A Édouard Manet
«Les
illusions,- me disait mon ami, - sont aussi innombrables
peut-être que les rapports des hommes entre eux, ou des hommes avec
les choses. Et quand l'illusion disparaît, c'est-à-dire quand nous voyons
l'être ou le fait tel qu'il existe en dehors de nous, nous éprouvons
un bizarre sentiment, compliqué moitié de regret pour le fantôme disparu,
moitié de surprise agréable devant la nouveauté, devant le fait réel.
S'il existe un phénomène évident, trivial, toujours semblable, et d'une
nature à laquelle il soit impossible de se tromper, c'est l'amour maternel.
Il est aussi difficile de supposer une mère sans amour maternel qu'une
lumière sans chaleur ; n'est-il donc pas parfaitement légitime d'attribuer
à l'amour maternel toutes les actions et les paroles d'une mère, relatives
à son enfant ? Et cependant écoutez cette petite histoire, où j'ai été
singulièrement mystifié par l'illusion la plus naturelle.

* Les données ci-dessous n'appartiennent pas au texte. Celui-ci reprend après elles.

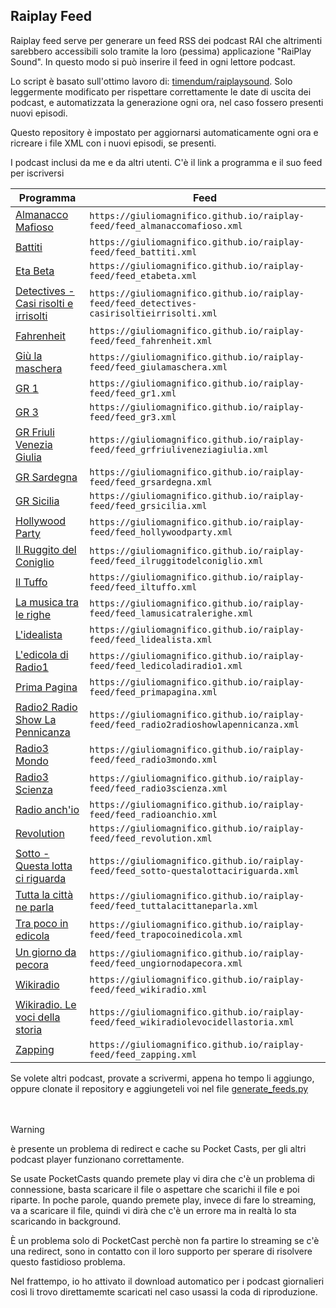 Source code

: ## Raiplay Feed

Raiplay feed serve per generare un feed RSS dei podcast RAI che altrimenti sarebbero accessibili solo tramite la loro (pessima) applicazione "RaiPlay Sound". In questo modo si può inserire il feed in ogni lettore podcast.

Lo script è basato sull'ottimo lavoro di: [timendum/raiplaysound](https://github.com/timendum/raiplaysound). Solo leggermente modificato per rispettare correttamente le date di uscita dei podcast, e automatizzata la generazione ogni ora, nel caso fossero presenti nuovi episodi. 

Questo repository è impostato per aggiornarsi automaticamente ogni ora e ricreare i file XML con i nuovi episodi, se presenti. 

I podcast inclusi da me e da altri utenti. C'è il link a programma e il suo feed per iscriversi

| Programma | Feed |
|-----------|------|
| [Almanacco Mafioso](https://www.raiplaysound.it/programmi/almanaccomafioso) | `https://giuliomagnifico.github.io/raiplay-feed/feed_almanaccomafioso.xml` |
| [Battiti](https://www.raiplaysound.it/programmi/battiti) | `https://giuliomagnifico.github.io/raiplay-feed/feed_battiti.xml` |
| [Eta Beta](https://www.raiplaysound.it/programmi/etabeta) | `https://giuliomagnifico.github.io/raiplay-feed/feed_etabeta.xml` |
| [Detectives - Casi risolti e irrisolti](https://www.raiplaysound.it/programmi/detectives-casirisoltieirrisolti) | `https://giuliomagnifico.github.io/raiplay-feed/feed_detectives-casirisoltieirrisolti.xml` |
| [Fahrenheit](https://www.raiplaysound.it/programmi/fahrenheit) | `https://giuliomagnifico.github.io/raiplay-feed/feed_fahrenheit.xml` |
| [Giù la maschera](https://www.raiplaysound.it/programmi/giulamaschera) | `https://giuliomagnifico.github.io/raiplay-feed/feed_giulamaschera.xml` |
| [GR 1](https://www.raiplaysound.it/programmi/gr1) | `https://giuliomagnifico.github.io/raiplay-feed/feed_gr1.xml` |
| [GR 3](https://www.raiplaysound.it/programmi/gr3) | `https://giuliomagnifico.github.io/raiplay-feed/feed_gr3.xml` |
| [GR Friuli Venezia Giulia](https://www.raiplaysound.it/programmi/grfriuliveneziagiulia) | `https://giuliomagnifico.github.io/raiplay-feed/feed_grfriuliveneziagiulia.xml` |
| [GR Sardegna](https://www.raiplaysound.it/programmi/grsardegna) | `https://giuliomagnifico.github.io/raiplay-feed/feed_grsardegna.xml` |
| [GR Sicilia](https://www.raiplaysound.it/programmi/grsicilia) | `https://giuliomagnifico.github.io/raiplay-feed/feed_grsicilia.xml` |
| [Hollywood Party](https://www.raiplaysound.it/programmi/hollywoodparty) | `https://giuliomagnifico.github.io/raiplay-feed/feed_hollywoodparty.xml` |
| [Il Ruggito del Coniglio](https://www.raiplaysound.it/programmi/ilruggitodelconiglio) | `https://giuliomagnifico.github.io/raiplay-feed/feed_ilruggitodelconiglio.xml` |
| [Il Tuffo](https://www.raiplaysound.it/programmi/iltuffo) | `https://giuliomagnifico.github.io/raiplay-feed/feed_iltuffo.xml` |
| [La musica tra le righe](https://www.raiplaysound.it/programmi/lamusicatralerighe) | `https://giuliomagnifico.github.io/raiplay-feed/feed_lamusicatralerighe.xml` |
| [L'idealista](https://www.raiplaysound.it/programmi/lidealista) | `https://giuliomagnifico.github.io/raiplay-feed/feed_lidealista.xml` |
| [L'edicola di Radio1](https://www.raiplaysound.it/programmi/ledicoladiradio1) | `https://giuliomagnifico.github.io/raiplay-feed/feed_ledicoladiradio1.xml` |
| [Prima Pagina](https://www.raiplaysound.it/programmi/primapagina) | `https://giuliomagnifico.github.io/raiplay-feed/feed_primapagina.xml` |
| [Radio2 Radio Show La Pennicanza](https://www.raiplaysound.it/programmi/radio2radioshowlapennicanza) | `https://giuliomagnifico.github.io/raiplay-feed/feed_radio2radioshowlapennicanza.xml` |
| [Radio3 Mondo](https://www.raiplaysound.it/programmi/radio3mondo) | `https://giuliomagnifico.github.io/raiplay-feed/feed_radio3mondo.xml` |
| [Radio3 Scienza](https://www.raiplaysound.it/programmi/radio3scienza) | `https://giuliomagnifico.github.io/raiplay-feed/feed_radio3scienza.xml` |
| [Radio anch'io](https://www.raiplaysound.it/programmi/radioanchio) | `https://giuliomagnifico.github.io/raiplay-feed/feed_radioanchio.xml` |
| [Revolution](https://www.raiplaysound.it/programmi/revolution) | `https://giuliomagnifico.github.io/raiplay-feed/feed_revolution.xml` |
| [Sotto - Questa lotta ci riguarda](https://www.raiplaysound.it/programmi/sotto-questalottaciriguarda) | `https://giuliomagnifico.github.io/raiplay-feed/feed_sotto-questalottaciriguarda.xml` |
| [Tutta la città ne parla](https://www.raiplaysound.it/programmi/tuttalacittaneparla) | `https://giuliomagnifico.github.io/raiplay-feed/feed_tuttalacittaneparla.xml` |
| [Tra poco in edicola](https://www.raiplaysound.it/programmi/trapocoinedicola) | `https://giuliomagnifico.github.io/raiplay-feed/feed_trapocoinedicola.xml` |
| [Un giorno da pecora](https://www.raiplaysound.it/programmi/ungiornodapecora) | `https://giuliomagnifico.github.io/raiplay-feed/feed_ungiornodapecora.xml` |
| [Wikiradio](https://www.raiplaysound.it/programmi/wikiradio) | `https://giuliomagnifico.github.io/raiplay-feed/feed_wikiradio.xml` |
| [Wikiradio. Le voci della storia](https://www.raiplaysound.it/programmi/wikiradiolevocidellastoria) | `https://giuliomagnifico.github.io/raiplay-feed/feed_wikiradiolevocidellastoria.xml` |
| [Zapping](https://www.raiplaysound.it/programmi/zapping) | `https://giuliomagnifico.github.io/raiplay-feed/feed_zapping.xml` |

Se volete altri podcast, provate a scrivermi, appena ho tempo li aggiungo, oppure clonate il repository e aggiungeteli voi nel file [generate_feeds.py](https://github.com/giuliomagnifico/raiplay-feed/blob/main/scripts/generate_feeds.py)
<br><br><br>


>[!WARNING]
>è presente un problema di redirect e cache su Pocket Casts, per gli altri podcast player funzionano correttamente. 
>
>Se usate PocketCasts quando premete play vi dira che c'è un problema di connessione, basta scaricare il file o aspettare che scarichi il file e poi riparte. In poche parole, quando premete play, invece di fare lo streaming, va a scaricare il file, quindi vi dirà che c'è un errore ma in realtà lo sta scaricando in background. 
>
>È un problema solo di PocketCast perchè non fa partire lo streaming se c'è una redirect, sono in contatto con il loro supporto per sperare di risolvere questo fastidioso problema. 
>
>Nel frattempo, io ho attivato il download automatico per i podcast giornalieri così li trovo direttamemte scaricati nel caso usassi la coda di riproduzione.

«Ma profession de peintre me pousse à regarder attentivement les visages,
les physionomies, qui s'offrent dans ma route, et vous savez quelle
jouissance nous tirons de cette faculté qui rend à nos yeux la vie plus
vivante et plus significative que pour les autres hommes. Dans le quartier
reculé que j'habite et où de vastes espaces gazonnés séparent encore
les bâtiments, j'observai souvent un enfant dont la physionomie ardente
et espiègle, plus que toutes les autres, me séduisit tout d'abord. Il
a posé plus d'une fois pour moi, et je l'ai transformé tantôt en petit
bohémien, tantôt en ange, tantôt en Amour mythologique. Je lui ai fait
porter le violon du vagabond, la Couronne d'Épines et les Clous de la
Passion, et la Torche d'Éros. Je pris enfin à toute la drôlerie de ce
gamin un plaisir si vif, que je priai un jour ses parents, de pauvres
gens, de vouloir bien me le céder, promettant de bien l'habiller, de
lui donner quelque argent et de ne pas lui imposer d'autre peine que
de nettoyer mes pinceaux et de faire mes commissions. Cet enfant, débarbouillé,
devint charmant, et la vie qu'il menait chez moi lui semblait un paradis,
comparativement à celle qu'il aurait subie dans le taudis paternel.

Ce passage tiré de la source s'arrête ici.